◆ **Saved data entries**
______

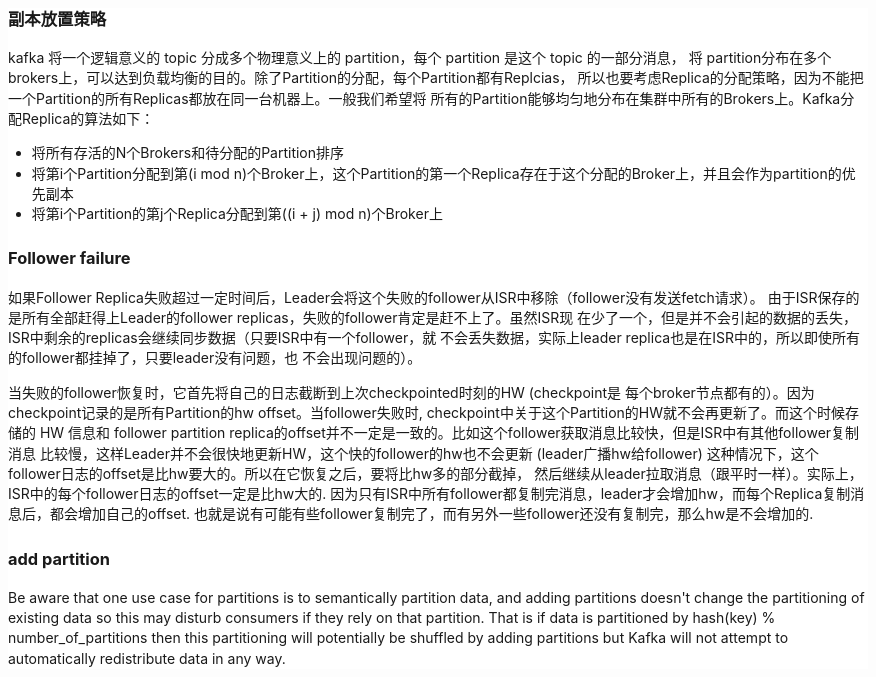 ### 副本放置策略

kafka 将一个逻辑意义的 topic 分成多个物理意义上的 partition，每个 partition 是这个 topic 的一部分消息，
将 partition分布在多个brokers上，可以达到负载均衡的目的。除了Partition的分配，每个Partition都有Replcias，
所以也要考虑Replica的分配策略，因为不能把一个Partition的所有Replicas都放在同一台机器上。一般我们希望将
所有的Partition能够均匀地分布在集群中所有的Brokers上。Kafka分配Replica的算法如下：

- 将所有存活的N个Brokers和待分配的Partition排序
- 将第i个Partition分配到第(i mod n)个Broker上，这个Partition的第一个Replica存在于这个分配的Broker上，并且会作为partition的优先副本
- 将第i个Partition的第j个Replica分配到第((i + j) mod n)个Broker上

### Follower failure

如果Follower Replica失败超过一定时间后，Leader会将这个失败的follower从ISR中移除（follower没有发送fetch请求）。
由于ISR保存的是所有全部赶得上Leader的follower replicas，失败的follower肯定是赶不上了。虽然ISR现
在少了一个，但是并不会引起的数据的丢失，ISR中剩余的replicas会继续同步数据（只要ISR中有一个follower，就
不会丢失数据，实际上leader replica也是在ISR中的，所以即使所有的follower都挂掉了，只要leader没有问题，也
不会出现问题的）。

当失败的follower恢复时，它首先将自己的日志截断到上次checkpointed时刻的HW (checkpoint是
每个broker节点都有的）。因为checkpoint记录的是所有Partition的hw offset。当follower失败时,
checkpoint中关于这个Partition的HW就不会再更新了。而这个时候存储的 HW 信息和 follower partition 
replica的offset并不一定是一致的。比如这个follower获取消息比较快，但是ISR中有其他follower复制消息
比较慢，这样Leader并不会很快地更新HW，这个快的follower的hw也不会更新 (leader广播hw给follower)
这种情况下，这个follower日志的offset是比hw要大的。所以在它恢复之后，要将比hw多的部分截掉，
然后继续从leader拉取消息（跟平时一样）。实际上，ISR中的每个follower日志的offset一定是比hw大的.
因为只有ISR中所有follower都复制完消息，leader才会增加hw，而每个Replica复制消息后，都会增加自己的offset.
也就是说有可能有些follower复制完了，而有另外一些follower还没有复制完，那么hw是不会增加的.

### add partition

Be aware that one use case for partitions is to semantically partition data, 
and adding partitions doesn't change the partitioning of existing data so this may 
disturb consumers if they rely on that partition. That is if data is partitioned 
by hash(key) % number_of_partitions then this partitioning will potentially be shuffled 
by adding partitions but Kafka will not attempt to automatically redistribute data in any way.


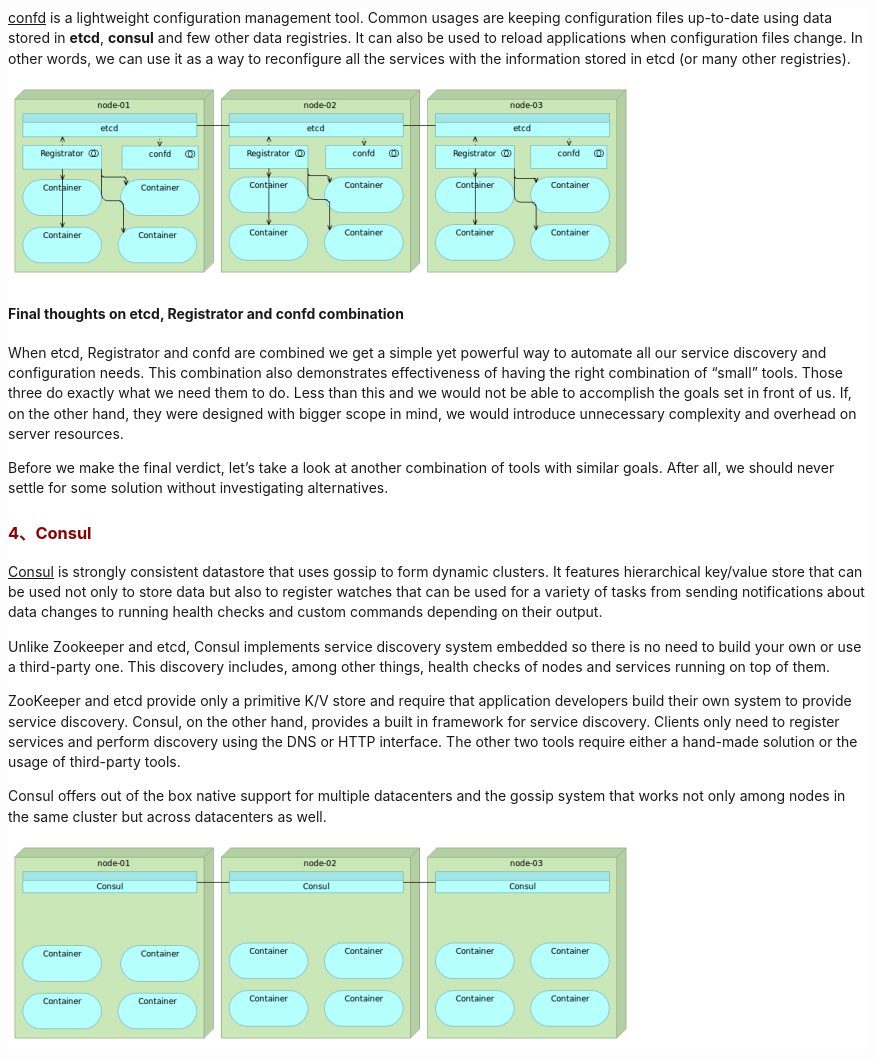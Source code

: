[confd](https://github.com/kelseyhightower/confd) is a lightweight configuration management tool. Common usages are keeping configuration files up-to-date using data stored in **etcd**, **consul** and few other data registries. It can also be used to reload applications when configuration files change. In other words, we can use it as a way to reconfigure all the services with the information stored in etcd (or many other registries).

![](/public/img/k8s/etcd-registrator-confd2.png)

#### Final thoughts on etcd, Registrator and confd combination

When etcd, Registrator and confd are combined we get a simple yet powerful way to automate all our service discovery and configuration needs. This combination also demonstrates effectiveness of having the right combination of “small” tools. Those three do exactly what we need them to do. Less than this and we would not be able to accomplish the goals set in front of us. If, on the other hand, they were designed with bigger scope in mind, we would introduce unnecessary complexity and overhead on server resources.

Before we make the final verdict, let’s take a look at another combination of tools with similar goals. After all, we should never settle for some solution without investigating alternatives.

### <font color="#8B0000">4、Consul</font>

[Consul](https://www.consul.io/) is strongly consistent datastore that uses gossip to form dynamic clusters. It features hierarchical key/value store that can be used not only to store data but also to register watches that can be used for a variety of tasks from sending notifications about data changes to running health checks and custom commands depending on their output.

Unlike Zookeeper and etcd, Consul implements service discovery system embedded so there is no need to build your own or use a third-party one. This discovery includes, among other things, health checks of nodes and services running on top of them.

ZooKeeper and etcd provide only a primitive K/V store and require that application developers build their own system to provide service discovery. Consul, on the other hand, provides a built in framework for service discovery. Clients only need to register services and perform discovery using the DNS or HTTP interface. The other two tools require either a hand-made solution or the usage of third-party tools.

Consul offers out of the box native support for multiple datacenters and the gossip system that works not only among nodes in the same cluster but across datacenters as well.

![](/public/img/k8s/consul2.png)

______

◆ **TASK INSTRUCTIONS**
Would you please copy exactly the part of the entries above that begins at the line containing "因为只有ISR中所有foll" and ends at the line containing "and adding partitions", both lines included?

◆ **TASK SOLUTION**
因为只有ISR中所有follower都复制完消息，leader才会增加hw，而每个Replica复制消息后，都会增加自己的offset.
也就是说有可能有些follower复制完了，而有另外一些follower还没有复制完，那么hw是不会增加的.

### add partition

Be aware that one use case for partitions is to semantically partition data, 
and adding partitions doesn't change the partitioning of existing data so this may 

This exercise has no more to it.